Start of Provided data

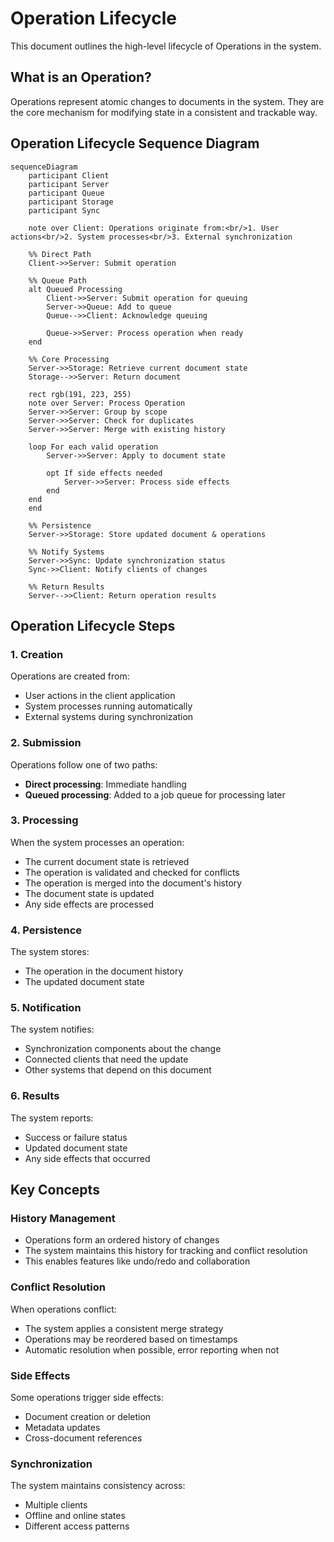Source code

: # Operation Lifecycle

This document outlines the high-level lifecycle of Operations in the system.

## What is an Operation?

Operations represent atomic changes to documents in the system. They are the core mechanism for modifying state in a consistent and trackable way.

## Operation Lifecycle Sequence Diagram

```mermaid
sequenceDiagram
    participant Client
    participant Server
    participant Queue
    participant Storage
    participant Sync

    note over Client: Operations originate from:<br/>1. User actions<br/>2. System processes<br/>3. External synchronization

    %% Direct Path
    Client->>Server: Submit operation

    %% Queue Path
    alt Queued Processing
        Client->>Server: Submit operation for queuing
        Server->>Queue: Add to queue
        Queue-->>Client: Acknowledge queuing

        Queue->>Server: Process operation when ready
    end

    %% Core Processing
    Server->>Storage: Retrieve current document state
    Storage-->>Server: Return document

    rect rgb(191, 223, 255)
    note over Server: Process Operation
    Server->>Server: Group by scope
    Server->>Server: Check for duplicates
    Server->>Server: Merge with existing history

    loop For each valid operation
        Server->>Server: Apply to document state

        opt If side effects needed
            Server->>Server: Process side effects
        end
    end
    end

    %% Persistence
    Server->>Storage: Store updated document & operations

    %% Notify Systems
    Server->>Sync: Update synchronization status
    Sync->>Client: Notify clients of changes

    %% Return Results
    Server-->>Client: Return operation results
```

## Operation Lifecycle Steps

### 1. Creation

Operations are created from:

- User actions in the client application
- System processes running automatically
- External systems during synchronization

### 2. Submission

Operations follow one of two paths:

- **Direct processing**: Immediate handling
- **Queued processing**: Added to a job queue for processing later

### 3. Processing

When the system processes an operation:

- The current document state is retrieved
- The operation is validated and checked for conflicts
- The operation is merged into the document's history
- The document state is updated
- Any side effects are processed

### 4. Persistence

The system stores:

- The operation in the document history
- The updated document state

### 5. Notification

The system notifies:

- Synchronization components about the change
- Connected clients that need the update
- Other systems that depend on this document

### 6. Results

The system reports:

- Success or failure status
- Updated document state
- Any side effects that occurred

## Key Concepts

### History Management

- Operations form an ordered history of changes
- The system maintains this history for tracking and conflict resolution
- This enables features like undo/redo and collaboration

### Conflict Resolution

When operations conflict:

- The system applies a consistent merge strategy
- Operations may be reordered based on timestamps
- Automatic resolution when possible, error reporting when not

### Side Effects

Some operations trigger side effects:

- Document creation or deletion
- Metadata updates
- Cross-document references

### Synchronization

The system maintains consistency across:

- Multiple clients
- Offline and online states
- Different access patterns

End of Provided data

_What the task requires:_ The result should be an exact retyped version of all the entries above, containing no pictures.

_Response to this exercise:_
Source code

: # Operation Lifecycle

This document outlines the high-level lifecycle of Operations in the system.

## What is an Operation?

Operations represent atomic changes to documents in the system. They are the core mechanism for modifying state in a consistent and trackable way.

## Operation Lifecycle Sequence Diagram

```mermaid
sequenceDiagram
    participant Client
    participant Server
    participant Queue
    participant Storage
    participant Sync

    note over Client: Operations originate from:<br/>1. User actions<br/>2. System processes<br/>3. External synchronization

    %% Direct Path
    Client->>Server: Submit operation

    %% Queue Path
    alt Queued Processing
        Client->>Server: Submit operation for queuing
        Server->>Queue: Add to queue
        Queue-->>Client: Acknowledge queuing

        Queue->>Server: Process operation when ready
    end

    %% Core Processing
    Server->>Storage: Retrieve current document state
    Storage-->>Server: Return document

    rect rgb(191, 223, 255)
    note over Server: Process Operation
    Server->>Server: Group by scope
    Server->>Server: Check for duplicates
    Server->>Server: Merge with existing history

    loop For each valid operation
        Server->>Server: Apply to document state

        opt If side effects needed
            Server->>Server: Process side effects
        end
    end
    end

    %% Persistence
    Server->>Storage: Store updated document & operations

    %% Notify Systems
    Server->>Sync: Update synchronization status
    Sync->>Client: Notify clients of changes

    %% Return Results
    Server-->>Client: Return operation results
```

## Operation Lifecycle Steps

### 1. Creation

Operations are created from:

- User actions in the client application
- System processes running automatically
- External systems during synchronization

### 2. Submission

Operations follow one of two paths:

- **Direct processing**: Immediate handling
- **Queued processing**: Added to a job queue for processing later

### 3. Processing

When the system processes an operation:

- The current document state is retrieved
- The operation is validated and checked for conflicts
- The operation is merged into the document's history
- The document state is updated
- Any side effects are processed

### 4. Persistence

The system stores:

- The operation in the document history
- The updated document state

### 5. Notification

The system notifies:

- Synchronization components about the change
- Connected clients that need the update
- Other systems that depend on this document

### 6. Results

The system reports:

- Success or failure status
- Updated document state
- Any side effects that occurred

## Key Concepts

### History Management

- Operations form an ordered history of changes
- The system maintains this history for tracking and conflict resolution
- This enables features like undo/redo and collaboration

### Conflict Resolution

When operations conflict:

- The system applies a consistent merge strategy
- Operations may be reordered based on timestamps
- Automatic resolution when possible, error reporting when not

### Side Effects

Some operations trigger side effects:

- Document creation or deletion
- Metadata updates
- Cross-document references

### Synchronization

The system maintains consistency across:

- Multiple clients
- Offline and online states
- Different access patterns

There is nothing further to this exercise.